[Data excerpts]
● ● ● ● ●

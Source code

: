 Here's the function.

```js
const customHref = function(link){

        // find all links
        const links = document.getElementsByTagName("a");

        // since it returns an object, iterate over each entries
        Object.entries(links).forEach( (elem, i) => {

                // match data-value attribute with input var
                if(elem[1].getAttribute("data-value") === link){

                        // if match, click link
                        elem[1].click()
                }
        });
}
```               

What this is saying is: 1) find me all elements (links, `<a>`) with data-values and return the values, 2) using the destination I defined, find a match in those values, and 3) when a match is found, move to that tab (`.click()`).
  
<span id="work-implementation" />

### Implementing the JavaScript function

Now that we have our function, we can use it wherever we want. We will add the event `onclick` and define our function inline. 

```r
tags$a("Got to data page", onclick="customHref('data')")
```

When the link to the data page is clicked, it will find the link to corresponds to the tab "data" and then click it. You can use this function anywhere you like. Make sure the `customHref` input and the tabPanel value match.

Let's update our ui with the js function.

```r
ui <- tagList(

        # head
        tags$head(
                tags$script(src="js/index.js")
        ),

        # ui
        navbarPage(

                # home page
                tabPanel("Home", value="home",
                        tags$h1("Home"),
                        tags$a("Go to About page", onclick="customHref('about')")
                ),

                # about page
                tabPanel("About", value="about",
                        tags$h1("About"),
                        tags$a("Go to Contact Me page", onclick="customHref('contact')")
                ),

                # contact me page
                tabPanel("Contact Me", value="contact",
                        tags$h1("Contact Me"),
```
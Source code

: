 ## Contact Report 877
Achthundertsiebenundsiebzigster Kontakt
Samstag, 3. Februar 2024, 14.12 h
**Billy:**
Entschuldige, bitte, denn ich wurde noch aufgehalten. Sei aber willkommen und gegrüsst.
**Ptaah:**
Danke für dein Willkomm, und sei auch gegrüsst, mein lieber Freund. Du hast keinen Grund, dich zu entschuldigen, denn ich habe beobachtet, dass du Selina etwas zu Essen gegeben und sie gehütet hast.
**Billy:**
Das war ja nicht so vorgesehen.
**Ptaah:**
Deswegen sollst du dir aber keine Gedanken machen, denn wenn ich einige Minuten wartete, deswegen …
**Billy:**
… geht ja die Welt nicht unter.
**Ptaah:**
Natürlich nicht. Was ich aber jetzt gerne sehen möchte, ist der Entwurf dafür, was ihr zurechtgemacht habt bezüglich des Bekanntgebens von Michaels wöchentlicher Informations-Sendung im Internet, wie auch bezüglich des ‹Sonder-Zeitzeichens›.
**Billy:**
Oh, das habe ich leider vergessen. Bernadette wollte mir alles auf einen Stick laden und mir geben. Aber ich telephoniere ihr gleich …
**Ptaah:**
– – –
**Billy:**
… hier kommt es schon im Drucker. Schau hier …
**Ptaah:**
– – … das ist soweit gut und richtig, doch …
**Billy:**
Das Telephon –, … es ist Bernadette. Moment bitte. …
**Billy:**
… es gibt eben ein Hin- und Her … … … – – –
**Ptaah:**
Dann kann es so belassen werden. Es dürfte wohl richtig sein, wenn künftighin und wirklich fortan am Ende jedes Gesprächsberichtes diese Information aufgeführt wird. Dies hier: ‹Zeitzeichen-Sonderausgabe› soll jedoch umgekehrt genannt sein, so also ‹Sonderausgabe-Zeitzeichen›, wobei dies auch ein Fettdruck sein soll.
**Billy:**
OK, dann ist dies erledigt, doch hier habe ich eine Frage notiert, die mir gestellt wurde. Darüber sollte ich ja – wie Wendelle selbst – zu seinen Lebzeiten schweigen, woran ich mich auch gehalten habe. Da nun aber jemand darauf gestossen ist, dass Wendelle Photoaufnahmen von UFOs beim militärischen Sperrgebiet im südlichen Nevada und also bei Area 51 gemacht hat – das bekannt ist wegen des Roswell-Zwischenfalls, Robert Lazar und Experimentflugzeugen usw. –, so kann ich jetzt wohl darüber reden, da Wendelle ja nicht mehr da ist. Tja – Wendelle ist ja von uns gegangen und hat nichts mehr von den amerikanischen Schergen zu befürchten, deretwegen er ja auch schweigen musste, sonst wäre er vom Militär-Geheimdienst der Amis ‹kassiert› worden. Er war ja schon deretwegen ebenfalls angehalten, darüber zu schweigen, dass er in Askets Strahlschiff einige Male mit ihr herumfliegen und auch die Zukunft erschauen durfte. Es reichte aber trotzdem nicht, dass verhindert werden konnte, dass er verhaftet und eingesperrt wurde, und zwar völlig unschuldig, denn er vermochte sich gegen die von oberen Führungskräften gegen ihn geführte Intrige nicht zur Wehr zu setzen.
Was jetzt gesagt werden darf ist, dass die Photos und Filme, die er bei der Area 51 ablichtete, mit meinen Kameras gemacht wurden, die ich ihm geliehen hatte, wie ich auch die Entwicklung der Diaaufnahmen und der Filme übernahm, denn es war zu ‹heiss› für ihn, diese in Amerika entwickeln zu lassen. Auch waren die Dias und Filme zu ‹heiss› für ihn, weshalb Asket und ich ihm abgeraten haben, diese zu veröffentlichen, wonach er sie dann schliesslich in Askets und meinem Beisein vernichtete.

● ● ● ● ●

[WHAT THE TASK REQUIRES] Would you please copy out every line of the data exactly?

[COMPLETED TASK]
Source code

: Here's the function.

```js
const customHref = function(link){

        // find all links
        const links = document.getElementsByTagName("a");

        // since it returns an object, iterate over each entries
        Object.entries(links).forEach( (elem, i) => {

                // match data-value attribute with input var
                if(elem[1].getAttribute("data-value") === link){

                        // if match, click link
                        elem[1].click()
                }
        });
}
```               

What this is saying is: 1) find me all elements (links, `<a>`) with data-values and return the values, 2) using the destination I defined, find a match in those values, and 3) when a match is found, move to that tab (`.click()`).
  
<span id="work-implementation" />

### Implementing the JavaScript function

Now that we have our function, we can use it wherever we want. We will add the event `onclick` and define our function inline. 

```r
tags$a("Got to data page", onclick="customHref('data')")
```

When the link to the data page is clicked, it will find the link to corresponds to the tab "data" and then click it. You can use this function anywhere you like. Make sure the `customHref` input and the tabPanel value match.

Let's update our ui with the js function.

```r
ui <- tagList(

        # head
        tags$head(
                tags$script(src="js/index.js")
        ),

        # ui
        navbarPage(

                # home page
                tabPanel("Home", value="home",
                        tags$h1("Home"),
                        tags$a("Go to About page", onclick="customHref('about')")
                ),

                # about page
                tabPanel("About", value="about",
                        tags$h1("About"),
                        tags$a("Go to Contact Me page", onclick="customHref('contact')")
                ),

                # contact me page
                tabPanel("Contact Me", value="contact",
                        tags$h1("Contact Me"),
```
Source code

: ## Contact Report 877
Achthundertsiebenundsiebzigster Kontakt
Samstag, 3. Februar 2024, 14.12 h
**Billy:**
Entschuldige, bitte, denn ich wurde noch aufgehalten. Sei aber willkommen und gegrüsst.
**Ptaah:**
Danke für dein Willkomm, und sei auch gegrüsst, mein lieber Freund. Du hast keinen Grund, dich zu entschuldigen, denn ich habe beobachtet, dass du Selina etwas zu Essen gegeben und sie gehütet hast.
**Billy:**
Das war ja nicht so vorgesehen.
**Ptaah:**
Deswegen sollst du dir aber keine Gedanken machen, denn wenn ich einige Minuten wartete, deswegen …
**Billy:**
… geht ja die Welt nicht unter.
**Ptaah:**
Natürlich nicht. Was ich aber jetzt gerne sehen möchte, ist der Entwurf dafür, was ihr zurechtgemacht habt bezüglich des Bekanntgebens von Michaels wöchentlicher Informations-Sendung im Internet, wie auch bezüglich des ‹Sonder-Zeitzeichens›.
**Billy:**
Oh, das habe ich leider vergessen. Bernadette wollte mir alles auf einen Stick laden und mir geben. Aber ich telephoniere ihr gleich …
**Ptaah:**
– – –
**Billy:**
… hier kommt es schon im Drucker. Schau hier …
**Ptaah:**
– – … das ist soweit gut und richtig, doch …
**Billy:**
Das Telephon –, … es ist Bernadette. Moment bitte. …
**Billy:**
… es gibt eben ein Hin- und Her … … … – – –
**Ptaah:**
Dann kann es so belassen werden. Es dürfte wohl richtig sein, wenn künftighin und wirklich fortan am Ende jedes Gesprächsberichtes diese Information aufgeführt wird. Dies hier: ‹Zeitzeichen-Sonderausgabe› soll jedoch umgekehrt genannt sein, so also ‹Sonderausgabe-Zeitzeichen›, wobei dies auch ein Fettdruck sein soll.
**Billy:**
OK, dann ist dies erledigt, doch hier habe ich eine Frage notiert, die mir gestellt wurde. Darüber sollte ich ja – wie Wendelle selbst – zu seinen Lebzeiten schweigen, woran ich mich auch gehalten habe. Da nun aber jemand darauf gestossen ist, dass Wendelle Photoaufnahmen von UFOs beim militärischen Sperrgebiet im südlichen Nevada und also bei Area 51 gemacht hat – das bekannt ist wegen des Roswell-Zwischenfalls, Robert Lazar und Experimentflugzeugen usw. –, so kann ich jetzt wohl darüber reden, da Wendelle ja nicht mehr da ist. Tja – Wendelle ist ja von uns gegangen und hat nichts mehr von den amerikanischen Schergen zu befürchten, deretwegen er ja auch schweigen musste, sonst wäre er vom Militär-Geheimdienst der Amis ‹kassiert› worden. Er war ja schon deretwegen ebenfalls angehalten, darüber zu schweigen, dass er in Askets Strahlschiff einige Male mit ihr herumfliegen und auch die Zukunft erschauen durfte. Es reichte aber trotzdem nicht, dass verhindert werden konnte, dass er verhaftet und eingesperrt wurde, und zwar völlig unschuldig, denn er vermochte sich gegen die von oberen Führungskräften gegen ihn geführte Intrige nicht zur Wehr zu setzen.
Was jetzt gesagt werden darf ist, dass die Photos und Filme, die er bei der Area 51 ablichtete, mit meinen Kameras gemacht wurden, die ich ihm geliehen hatte, wie ich auch die Entwicklung der Diaaufnahmen und der Filme übernahm, denn es war zu ‹heiss› für ihn, diese in Amerika entwickeln zu lassen. Auch waren die Dias und Filme zu ‹heiss› für ihn, weshalb Asket und ich ihm abgeraten haben, diese zu veröffentlichen, wonach er sie dann schliesslich in Askets und meinem Beisein vernichtete.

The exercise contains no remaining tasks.